Task to carry out
Every line in the data must be transcribed exactly.

── Supplied records ──

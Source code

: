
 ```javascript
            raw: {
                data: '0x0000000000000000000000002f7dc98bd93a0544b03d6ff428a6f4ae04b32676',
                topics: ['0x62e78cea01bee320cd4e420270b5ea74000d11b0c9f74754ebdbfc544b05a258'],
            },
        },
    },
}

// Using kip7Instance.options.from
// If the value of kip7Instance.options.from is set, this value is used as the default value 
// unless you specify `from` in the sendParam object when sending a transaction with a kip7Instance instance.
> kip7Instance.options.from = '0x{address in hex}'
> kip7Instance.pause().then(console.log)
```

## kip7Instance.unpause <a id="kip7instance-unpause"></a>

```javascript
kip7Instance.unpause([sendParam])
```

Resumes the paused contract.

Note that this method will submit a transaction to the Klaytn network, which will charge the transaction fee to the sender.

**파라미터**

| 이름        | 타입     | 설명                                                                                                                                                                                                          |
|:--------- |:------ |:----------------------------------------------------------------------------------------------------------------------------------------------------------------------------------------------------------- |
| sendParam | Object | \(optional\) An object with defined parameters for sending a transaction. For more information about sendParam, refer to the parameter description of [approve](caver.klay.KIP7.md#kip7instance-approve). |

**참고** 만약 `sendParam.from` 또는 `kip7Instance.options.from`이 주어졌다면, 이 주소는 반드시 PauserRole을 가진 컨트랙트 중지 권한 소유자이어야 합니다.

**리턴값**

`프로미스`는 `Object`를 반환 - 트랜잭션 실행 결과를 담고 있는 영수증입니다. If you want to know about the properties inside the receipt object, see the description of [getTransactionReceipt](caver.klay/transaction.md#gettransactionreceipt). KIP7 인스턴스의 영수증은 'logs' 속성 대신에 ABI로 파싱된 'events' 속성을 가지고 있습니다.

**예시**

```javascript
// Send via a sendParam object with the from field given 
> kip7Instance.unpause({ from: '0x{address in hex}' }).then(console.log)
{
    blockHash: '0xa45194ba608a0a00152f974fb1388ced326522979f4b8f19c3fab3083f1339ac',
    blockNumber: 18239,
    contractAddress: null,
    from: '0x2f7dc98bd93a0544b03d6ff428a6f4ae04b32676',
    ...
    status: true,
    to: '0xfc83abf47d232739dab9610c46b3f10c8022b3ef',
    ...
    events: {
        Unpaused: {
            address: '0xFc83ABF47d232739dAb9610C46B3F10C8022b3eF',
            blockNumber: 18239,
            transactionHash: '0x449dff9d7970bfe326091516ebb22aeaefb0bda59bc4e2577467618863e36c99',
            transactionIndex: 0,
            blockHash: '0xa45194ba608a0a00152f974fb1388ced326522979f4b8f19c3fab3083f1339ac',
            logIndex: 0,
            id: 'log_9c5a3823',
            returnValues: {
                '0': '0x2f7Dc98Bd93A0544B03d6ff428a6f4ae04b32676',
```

───

Solution to the problem
Source code

:
 ```javascript
            raw: {
                data: '0x0000000000000000000000002f7dc98bd93a0544b03d6ff428a6f4ae04b32676',
                topics: ['0x62e78cea01bee320cd4e420270b5ea74000d11b0c9f74754ebdbfc544b05a258'],
            },
        },
    },
}

// Using kip7Instance.options.from
// If the value of kip7Instance.options.from is set, this value is used as the default value 
// unless you specify `from` in the sendParam object when sending a transaction with a kip7Instance instance.
> kip7Instance.options.from = '0x{address in hex}'
> kip7Instance.pause().then(console.log)
```

## kip7Instance.unpause <a id="kip7instance-unpause"></a>

```javascript
kip7Instance.unpause([sendParam])
```

Resumes the paused contract.

Note that this method will submit a transaction to the Klaytn network, which will charge the transaction fee to the sender.

**파라미터**

| 이름        | 타입     | 설명                                                                                                                                                                                                          |
|:--------- |:------ |:----------------------------------------------------------------------------------------------------------------------------------------------------------------------------------------------------------- |
| sendParam | Object | \(optional\) An object with defined parameters for sending a transaction. For more information about sendParam, refer to the parameter description of [approve](caver.klay.KIP7.md#kip7instance-approve). |

**참고** 만약 `sendParam.from` 또는 `kip7Instance.options.from`이 주어졌다면, 이 주소는 반드시 PauserRole을 가진 컨트랙트 중지 권한 소유자이어야 합니다.

**리턴값**

`프로미스`는 `Object`를 반환 - 트랜잭션 실행 결과를 담고 있는 영수증입니다. If you want to know about the properties inside the receipt object, see the description of [getTransactionReceipt](caver.klay/transaction.md#gettransactionreceipt). KIP7 인스턴스의 영수증은 'logs' 속성 대신에 ABI로 파싱된 'events' 속성을 가지고 있습니다.

**예시**

```javascript
// Send via a sendParam object with the from field given 
> kip7Instance.unpause({ from: '0x{address in hex}' }).then(console.log)
{
    blockHash: '0xa45194ba608a0a00152f974fb1388ced326522979f4b8f19c3fab3083f1339ac',
    blockNumber: 18239,
    contractAddress: null,
    from: '0x2f7dc98bd93a0544b03d6ff428a6f4ae04b32676',
    ...
    status: true,
    to: '0xfc83abf47d232739dab9610c46b3f10c8022b3ef',
    ...
    events: {
        Unpaused: {
            address: '0xFc83ABF47d232739dAb9610C46B3F10C8022b3eF',
            blockNumber: 18239,
            transactionHash: '0x449dff9d7970bfe326091516ebb22aeaefb0bda59bc4e2577467618863e36c99',
            transactionIndex: 0,
            blockHash: '0xa45194ba608a0a00152f974fb1388ced326522979f4b8f19c3fab3083f1339ac',
            logIndex: 0,
            id: 'log_9c5a3823',
            returnValues: {
                '0': '0x2f7Dc98Bd93A0544B03d6ff428a6f4ae04b32676',
```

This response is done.